To measure success, the researchers tallied whenever an original poster publicly admitted that their mind had been changed.
The bots came in three varieties. Some were generic, relying only on the text of the post itself without any additional context. Others were personalized, leveraging basic information like the original poster’s age, location, and political leanings. And a third group was community-aligned: fine-tuned on the archive of past winning comments from the channel, in an attempt to match the tone and style that historically led to successful persuasion.
When the experiment ended, the personalized bots had achieved an 18% success rate.
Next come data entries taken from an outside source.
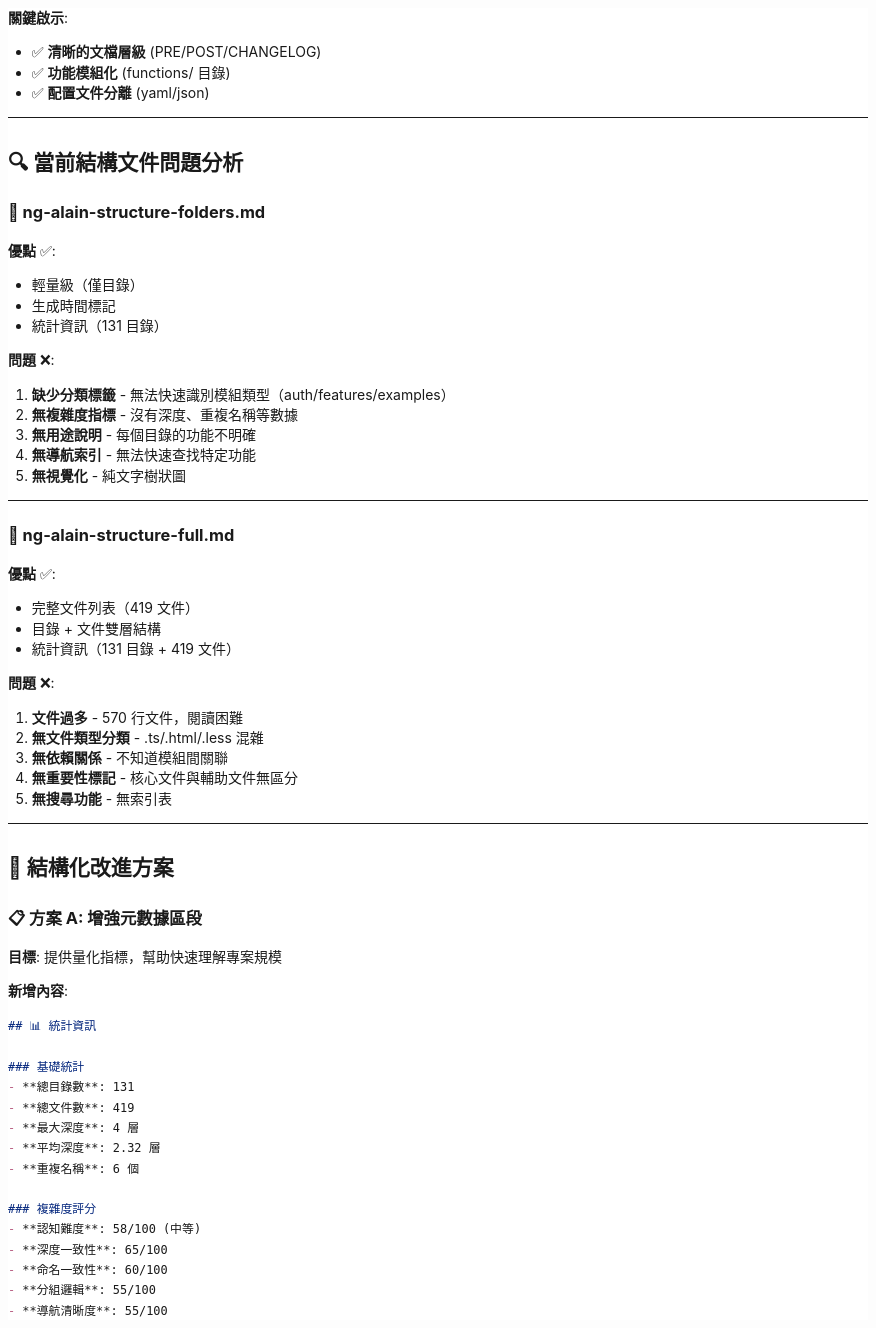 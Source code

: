**關鍵啟示**:
- ✅ **清晰的文檔層級** (PRE/POST/CHANGELOG)
- ✅ **功能模組化** (functions/ 目錄)
- ✅ **配置文件分離** (yaml/json)

---

## 🔍 當前結構文件問題分析

### 📄 ng-alain-structure-folders.md

**優點** ✅:
- 輕量級（僅目錄）
- 生成時間標記
- 統計資訊（131 目錄）

**問題** ❌:
1. **缺少分類標籤** - 無法快速識別模組類型（auth/features/examples）
2. **無複雜度指標** - 沒有深度、重複名稱等數據
3. **無用途說明** - 每個目錄的功能不明確
4. **無導航索引** - 無法快速查找特定功能
5. **無視覺化** - 純文字樹狀圖

---

### 📄 ng-alain-structure-full.md

**優點** ✅:
- 完整文件列表（419 文件）
- 目錄 + 文件雙層結構
- 統計資訊（131 目錄 + 419 文件）

**問題** ❌:
1. **文件過多** - 570 行文件，閱讀困難
2. **無文件類型分類** - .ts/.html/.less 混雜
3. **無依賴關係** - 不知道模組間關聯
4. **無重要性標記** - 核心文件與輔助文件無區分
5. **無搜尋功能** - 無索引表

---

## 🎨 結構化改進方案

### 📋 方案 A: 增強元數據區段

**目標**: 提供量化指標，幫助快速理解專案規模

**新增內容**:
```markdown
## 📊 統計資訊

### 基礎統計
- **總目錄數**: 131
- **總文件數**: 419
- **最大深度**: 4 層
- **平均深度**: 2.32 層
- **重複名稱**: 6 個

### 複雜度評分
- **認知難度**: 58/100 (中等)
- **深度一致性**: 65/100
- **命名一致性**: 60/100
- **分組邏輯**: 55/100
- **導航清晰度**: 55/100

```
The generic bots followed close behind at 17%. The community-aligned bots, despite being trained on past human winners, managed only 9%.
Importantly, the average human success rate in that reddit channel hovers around 3%.
So the bots had crushed their human competition. In an environment teeming with intellectuals, the bots not only survived but thrived. In fact, one of the AI accounts climbed into the 99th percentile of all users on the subreddit, racking up 10,000 karma points along the way.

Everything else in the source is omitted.